The goals of offline-pages are:
- capture entire sites, instead of single pages
- simple method for viewing the archive with a standard web browser
- store external media and links into a self-contained file
- convert all external references so the archive has no online dependencies
git clone git://github.com/iandennismiller/offline-pages.git
cd offline-pages
sudo make install
Behind the scenes, make install
will use setuptools to install a python library and scripts. Tested on OS X Mountain Lion. Other *NIXes are likely to work as well.
Let's say you want to mirror the wikipedia article for "Webarchive".
This file can contain as many URLs as you want; they will all be added to the same archive.

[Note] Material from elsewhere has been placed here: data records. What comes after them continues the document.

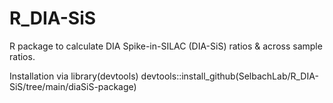 # R_DIA-SiS

R package to calculate DIA Spike-in-SILAC (DIA-SiS) ratios & across sample ratios. 

Installation via
library(devtools)
devtools::install_github(SelbachLab/R_DIA-SiS/tree/main/diaSiS-package)
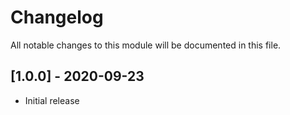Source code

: # Changelog
All notable changes to this module will be documented in this file.

## [1.0.0] - 2020-09-23

- Initial release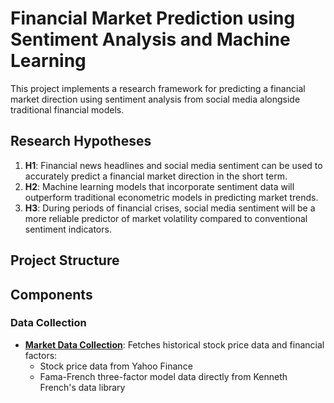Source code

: # Financial Market Prediction using Sentiment Analysis and Machine Learning

This project implements a research framework for predicting a financial market direction using sentiment analysis from 
social media alongside traditional financial models.


## Research Hypotheses

1. **H1**: Financial news headlines and social media sentiment can be used to accurately predict a financial market direction in the short term.
2. **H2**: Machine learning models that incorporate sentiment data will outperform traditional econometric models in predicting market trends.
3. **H3**: During periods of financial crises, social media sentiment will be a more reliable predictor of market volatility compared to conventional sentiment indicators.


## Project Structure

## Components

### Data Collection

- [**Market Data Collection**](/src/data_collection/market_data.py): Fetches historical stock price data and financial factors:
  - Stock price data from Yahoo Finance
  - Fama-French three-factor model data directly from Kenneth French's data library
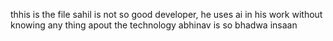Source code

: thhis is the file
sahil is not so good developer, he uses ai in his work without knowing any thing apout the technology
abhinav is so bhadwa insaan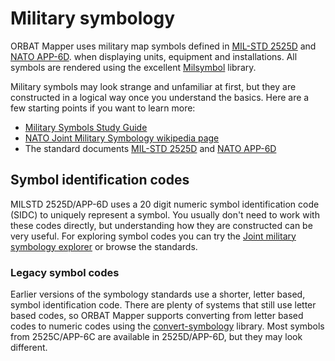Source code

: <script setup>
import DocMilSymbol from "../components/DocMilSymbol.vue";
</script>

# Military symbology

ORBAT Mapper uses military map symbols defined
in [MIL-STD 2525D](https://www.jcs.mil/Portals/36/Documents/Doctrine/Other_Pubs/ms_2525d.pdf) and [NATO
APP-6D](https://nso.nato.int/nso/nsdd/main/standards/ap-details/1912/EN).
when displaying units, equipment and installations. All symbols are rendered using
the excellent [Milsymbol](https://spatialillusions.com/milsymbol/index.html) library.

<div class="flex items-center gap-4 justify-center">
    <DocMilSymbol sidc="10031000131211004600" /> 
    <DocMilSymbol sidc="10061000151205010000" />
    <DocMilSymbol sidc="10031500331105030000" />
    <DocMilSymbol sidc="10032000001213010000" />
</div>

<div class="flex gap-4 items-center justify-center">
    <DocMilSymbol sidc="10011000000000000000" />
    <DocMilSymbol sidc="10031000000000000000" />
    <DocMilSymbol sidc="10041000000000000000" />
    <DocMilSymbol sidc="10061000000000000000" />
</div>

Military symbols may look strange and unfamiliar at first, but they are constructed in a logical way once you understand
the basics. Here are a few starting points if you want to learn more:

- [Military Symbols Study Guide](https://mgrs-mapper.com/blog/military_symbols_fundamentals/)
- [NATO Joint Military Symbology wikipedia page](https://en.wikipedia.org/wiki/NATO_Joint_Military_Symbology)
- The standard documents [MIL-STD 2525D](https://www.jcs.mil/Portals/36/Documents/Doctrine/Other_Pubs/ms_2525d.pdf) and [NATO
  APP-6D](https://nso.nato.int/nso/nsdd/main/standards/ap-details/1912/EN)

## Symbol identification codes

MILSTD 2525D/APP-6D uses a 20 digit numeric symbol identification code (SIDC) to uniquely represent a symbol. You
usually don't need to work with these codes directly, but understanding how they are constructed can be very useful. For
exploring symbol codes you can try the [Joint military symbology explorer](https://explorer.milsymb.net/#/explore/) or
browse the standards.

### Legacy symbol codes

Earlier versions of the symbology standards use a shorter, letter based, symbol identification code. There are plenty of
systems that still use letter based codes, so ORBAT Mapper supports converting from letter based codes to numeric codes
using the [convert-symbology](https://github.com/orbat-mapper/convert-symbology) library. Most symbols from 2525C/APP-6C
are available in 2525D/APP-6D, but they may look different.
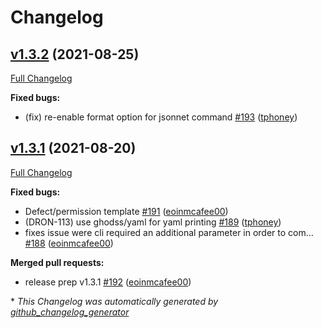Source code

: # Changelog

## [v1.3.2](https://github.com/drone/drone-cli/tree/v1.3.2) (2021-08-25)

[Full Changelog](https://github.com/drone/drone-cli/compare/v1.3.1...v1.3.2)

**Fixed bugs:**

- \(fix\) re-enable format option for jsonnet command [\#193](https://github.com/drone/drone-cli/pull/193) ([tphoney](https://github.com/tphoney))

## [v1.3.1](https://github.com/drone/drone-cli/tree/v1.3.1) (2021-08-20)

[Full Changelog](https://github.com/drone/drone-cli/compare/v1.3.0...v1.3.1)

**Fixed bugs:**

- Defect/permission template [\#191](https://github.com/drone/drone-cli/pull/191) ([eoinmcafee00](https://github.com/eoinmcafee00))
- \(DRON-113\) use ghodss/yaml for yaml printing [\#189](https://github.com/drone/drone-cli/pull/189) ([tphoney](https://github.com/tphoney))
- fixes issue were cli required an additional parameter in order to com… [\#188](https://github.com/drone/drone-cli/pull/188) ([eoinmcafee00](https://github.com/eoinmcafee00))

**Merged pull requests:**

- release prep v1.3.1 [\#192](https://github.com/drone/drone-cli/pull/192) ([eoinmcafee00](https://github.com/eoinmcafee00))



\* *This Changelog was automatically generated by [github_changelog_generator](https://github.com/github-changelog-generator/github-changelog-generator)*
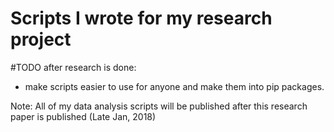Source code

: # Scripts I wrote for my research project
#TODO after research is done:
- make scripts easier to use for anyone and make them into pip packages.

Note: All of my data analysis scripts will be published after this research paper is published (Late Jan, 2018)
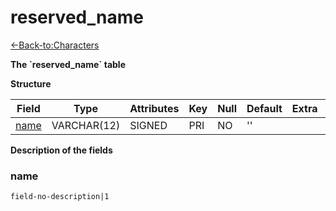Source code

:  # reserved\_name

[<-Back-to:Characters](database-characters.md)

**The \`reserved\_name\` table**

**Structure**

| Field     | Type        | Attributes | Key | Null | Default | Extra | Comment |
| --------- | ----------- | ---------- | --- | ---- | ------- | ----- | ------- |
| [name][1] | VARCHAR(12) | SIGNED     | PRI | NO   | ''      |       |         |
 
[1]: #name

**Description of the fields**

### name

`field-no-description|1`
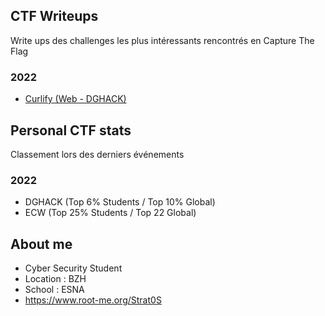 ## CTF Writeups

Write ups des challenges les plus intéressants rencontrés en Capture The Flag

### 2022 

- <a href="https://github.com/xStrat0S/CTF-Write-Ups/blob/main/Curlify.md">Curlify (Web - DGHACK)</a>

## Personal CTF stats

Classement lors des derniers événements

### 2022

- DGHACK (Top 6% Students / Top 10% Global)
- ECW (Top 25% Students / Top 22 Global)

## About me

- Cyber Security Student  
- Location : BZH 
- School : ESNA 
- https://www.root-me.org/Strat0S
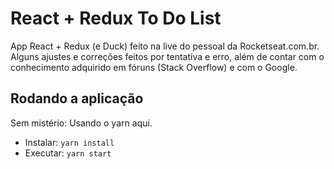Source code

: # React + Redux To Do List

App React + Redux (e Duck) feito na live do pessoal da Rocketseat.com.br. Alguns ajustes e correções feitos por tentativa e erro, além de contar com o conhecimento adquirido em fóruns (Stack Overflow) e com o Google.

## Rodando a aplicação

Sem mistério: Usando o yarn aqui.
- Instalar: `yarn install`
- Executar: `yarn start`
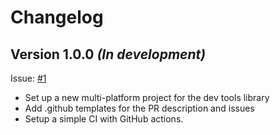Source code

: Changelog
=========

## Version 1.0.0 *(In development)*

Issue: [#1](https://github.com/maximbircu/devtools-library/issues/1)
- Set up a new multi-platform project for the dev tools library
- Add .github templates for the PR description and issues 
- Setup a simple CI with GitHub actions. 

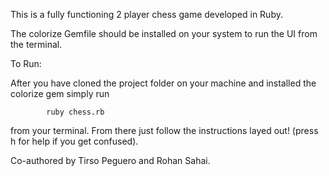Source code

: This is a fully functioning 2 player chess game developed in Ruby.

The colorize Gemfile should be installed on your system to run the UI from the terminal. 

To Run:

After you have cloned the project folder on your machine and installed the colorize gem simply run
			
			ruby chess.rb

from your terminal. From there just follow the instructions layed out! (press h for help if you get confused).

Co-authored by Tirso Peguero and Rohan Sahai.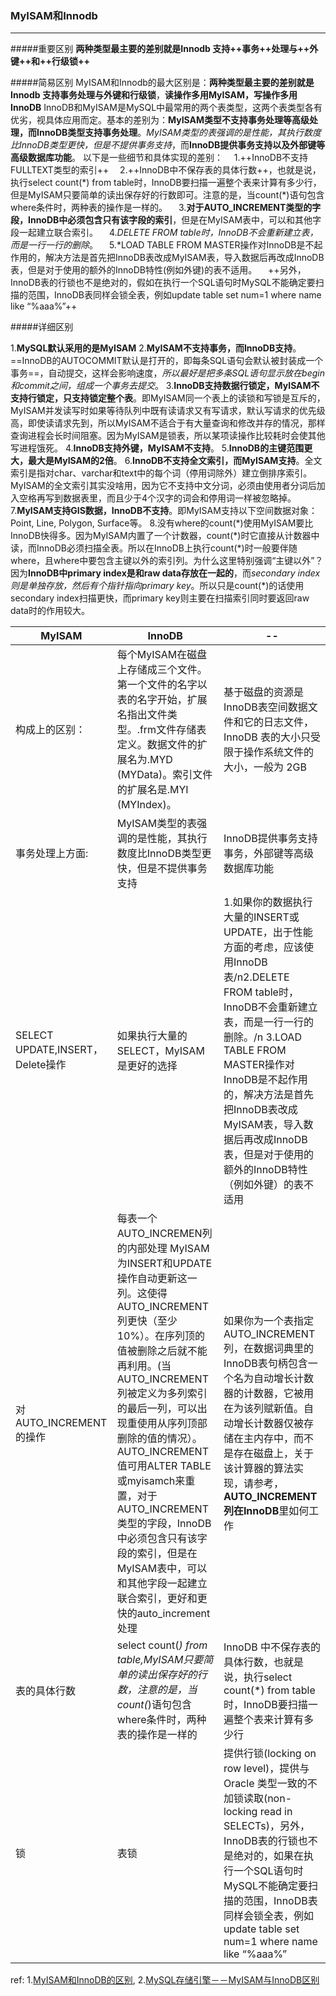 ### MyISAM和Innodb
***
#####重要区别
**两种类型最主要的差别就是Innodb 支持++事务++处理与++外键++和++行级锁++**

#####简易区别
MyISAM和Innodb的最大区别是：**两种类型最主要的差别就是Innodb 支持事务处理与外键和行级锁**，**读操作多用MyISAM，写操作多用InnoDB**
InnoDB和MyISAM是MySQL中最常用的两个表类型，这两个表类型各有优劣，视具体应用而定。基本的差别为：**MyISAM类型不支持事务处理等高级处理，而InnoDB类型支持事务处理**。*MyISAM类型的表强调的是性能，其执行数度比InnoDB类型更快，但是不提供事务支持*，而**InnoDB提供事务支持以及外部键等高级数据库功能**。
  以下是一些细节和具体实现的差别：
　1.++InnoDB不支持FULLTEXT类型的索引++
　2.++InnoDB中不保存表的具体行数++，也就是说，执行select count(\*) from table时，InnoDB要扫描一遍整个表来计算有多少行，但是MyISAM只要简单的读出保存好的行数即可。注意的是，当count(*)语句包含 where条件时，两种表的操作是一样的。
　3.**对于AUTO_INCREMENT类型的字段，InnoDB中必须包含只有该字段的索引**，但是在MyISAM表中，可以和其他字段一起建立联合索引。
　4.*DELETE FROM table时，InnoDB不会重新建立表，而是一行一行的删除*。
　5.*LOAD TABLE FROM MASTER操作对InnoDB是不起作用的，解决方法是首先把InnoDB表改成MyISAM表，导入数据后再改成InnoDB表，但是对于使用的额外的InnoDB特性(例如外键)的表不适用。
　++另外，InnoDB表的行锁也不是绝对的，假如在执行一个SQL语句时MySQL不能确定要扫描的范围，InnoDB表同样会锁全表，例如update table set num=1 where name like “%aaa%”++

#####详细区别

1.**MySQL默认采用的是MyISAM**
2.**MyISAM不支持事务，而InnoDB支持**。==InnoDB的AUTOCOMMIT默认是打开的，即每条SQL语句会默认被封装成一个事务==，自动提交，这样会影响速度，*所以最好是把多条SQL语句显示放在begin和commit之间，组成一个事务去提交*。
3.**InnoDB支持数据行锁定，MyISAM不支持行锁定，只支持锁定整个表**。即MyISAM同一个表上的读锁和写锁是互斥的，MyISAM并发读写时如果等待队列中既有读请求又有写请求，默认写请求的优先级高，即使读请求先到，所以MyISAM不适合于有大量查询和修改并存的情况，那样查询进程会长时间阻塞。因为MyISAM是锁表，所以某项读操作比较耗时会使其他写进程饿死。
4.**InnoDB支持外键，MyISAM不支持**。
5.**InnoDB的主键范围更大，最大是MyISAM的2倍**。
6.**InnoDB不支持全文索引，而MyISAM支持**。全文索引是指对char、varchar和text中的每个词（停用词除外）建立倒排序索引。MyISAM的全文索引其实没啥用，因为它不支持中文分词，必须由使用者分词后加入空格再写到数据表里，而且少于4个汉字的词会和停用词一样被忽略掉。
7.**MyISAM支持GIS数据，InnoDB不支持**。即MyISAM支持以下空间数据对象：Point, Line, Polygon, Surface等。
8.没有where的count(\*)使用MyISAM要比InnoDB快得多。因为MyISAM内置了一个计数器，count(\*)时它直接从计数器中读，而InnoDB必须扫描全表。所以在InnoDB上执行count(\*)时一般要伴随where，且where中要包含主键以外的索引列。为什么这里特别强调“主键以外”？因为**InnoDB中primary index是和raw data存放在一起的**，而*secondary index则是单独存放，然后有个指针指向primary key*。所以只是count(\*)的话使用secondary index扫描更快，而primary key则主要在扫描索引同时要返回raw data时的作用较大。

|MyISAM |InnoDB| -- |
|---|---|---|
|构成上的区别：| 每个MyISAM在磁盘上存储成三个文件。第一个文件的名字以表的名字开始，扩展名指出文件类型。.frm文件存储表定义。数据文件的扩展名为.MYD (MYData)。索引文件的扩展名是.MYI (MYIndex)。|基于磁盘的资源是InnoDB表空间数据文件和它的日志文件，InnoDB 表的大小只受限于操作系统文件的大小，一般为 2GB|
|事务处理上方面:| MyISAM类型的表强调的是性能，其执行数度比InnoDB类型更快，但是不提供事务支持| InnoDB提供事务支持事务，外部键等高级数据库功能|
|SELECT   UPDATE,INSERT，Delete操作|	  如果执行大量的SELECT，MyISAM是更好的选择|  	  1.如果你的数据执行大量的INSERT或UPDATE，出于性能方面的考虑，应该使用InnoDB表/n2.DELETE   FROM table时，InnoDB不会重新建立表，而是一行一行的删除。/n  3.LOAD   TABLE FROM MASTER操作对InnoDB是不起作用的，解决方法是首先把InnoDB表改成MyISAM表，导入数据后再改成InnoDB表，但是对于使用的额外的InnoDB特性（例如外键）的表不适用|
|对AUTO_INCREMENT的操作|  每表一个AUTO_INCREMEN列的内部处理 MyISAM为INSERT和UPDATE操作自动更新这一列。这使得AUTO_INCREMENT列更快（至少10%）。在序列顶的值被删除之后就不能再利用。(当AUTO_INCREMENT列被定义为多列索引的最后一列，可以出现重使用从序列顶部删除的值的情况）。AUTO_INCREMENT 值可用ALTER TABLE或myisamch来重置，对于AUTO_INCREMENT类型的字段，InnoDB中必须包含只有该字段的索引，但是在MyISAM表中，可以和其他字段一起建立联合索引，更好和更快的auto_increment处理|如果你为一个表指定AUTO_INCREMENT列，在数据词典里的InnoDB表句柄包含一个名为自动增长计数器的计数器，它被用在为该列赋新值。自动增长计数器仅被存储在主内存中，而不是存在磁盘上，关于该计算器的算法实现，请参考，**AUTO_INCREMENT列在InnoDB**里如何工作|
|表的具体行数|select count(*) from table,MyISAM只要简单的读出保存好的行数，注意的是，当count(*)语句包含   where条件时，两种表的操作是一样的| 	  InnoDB 中不保存表的具体行数，也就是说，执行select count(*) from table时，InnoDB要扫描一遍整个表来计算有多少行|
|锁| 表锁|	  提供行锁(locking on row level)，提供与 Oracle 类型一致的不加锁读取(non-locking read in SELECTs)，另外，InnoDB表的行锁也不是绝对的，如果在执行一个SQL语句时MySQL不能确定要扫描的范围，InnoDB表同样会锁全表，例如update table set num=1 where name like “%aaa%”|



ref:
1.[MyISAM和InnoDB的区别](http://www.cnblogs.com/lyl2016/p/5797519.html), 2.[MySQL存储引擎－－MyISAM与InnoDB区别](http://blog.csdn.net/xifeijian/article/details/20316775)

echo http://en.wikimedia.org/wikipedia/en/wiki/Webarchive > urls.txt
offline-create ./urls.txt wikipage
offline-browse wikipage.archive.tgz
So there is a forum thread consisting of hundreds of posts, and it spans dozens of pages. Offline-pages can create a fully self-contained mirror of all these pages, such that the offline version can be navigated much like the online version. In this case, just create a URLs file containing each of the pages you want to include in the archive.
For the purpose of this example, we will look at a vBulletin forum. The base URL for a vBulletin forum thread might look something like this:
http://www.example.com/vb/threads/1234-this-thread
Subsequent pages of the forum thread simply append "pageX" to the URL, like this:
http://www.example.com/vb/threads/1234-this-thread/page2
Begin with the stable portion of the URL and write all URLs to a file at once:
export BASE_URL=http://www.example.com/vb/threads/1234-this-thread/page
for i in $(seq 1 40); do echo ${BASE_URL}${i}; done > urls.txt
If you look at the file, everything looks great except the first URL. Since I used a for loop to generate most of the URLs, I will need to manually modify the first entry. You will notice that the first line now says:
http://www.example.com/vb/threads/1234-this-thread/page1
We don't want "page1" there (because that's not how vBulletin works), so edit urls.txt
and change the first line back to the real URL:
http://www.example.com/vb/threads/1234-this-thread
However, that's not going to work right. Our URLs file specifies there to be a directory called 1234-this-thread in which it will place a file called page2. If there is already a file called 1234-this-thread, then we will be unable to create a directory with the same name, and our archival process will be unable to save page2 if it cannot create a properly named directory. To fix this, modify the first line again to include a nonsense parameter:
http://www.example.com/vb/threads/1234-this-thread?s=1
You will notice I added ?s=1 to the end of the URL. This will be ignored by vBulletin, but it will ensure our archival process creates a file happily in the archive.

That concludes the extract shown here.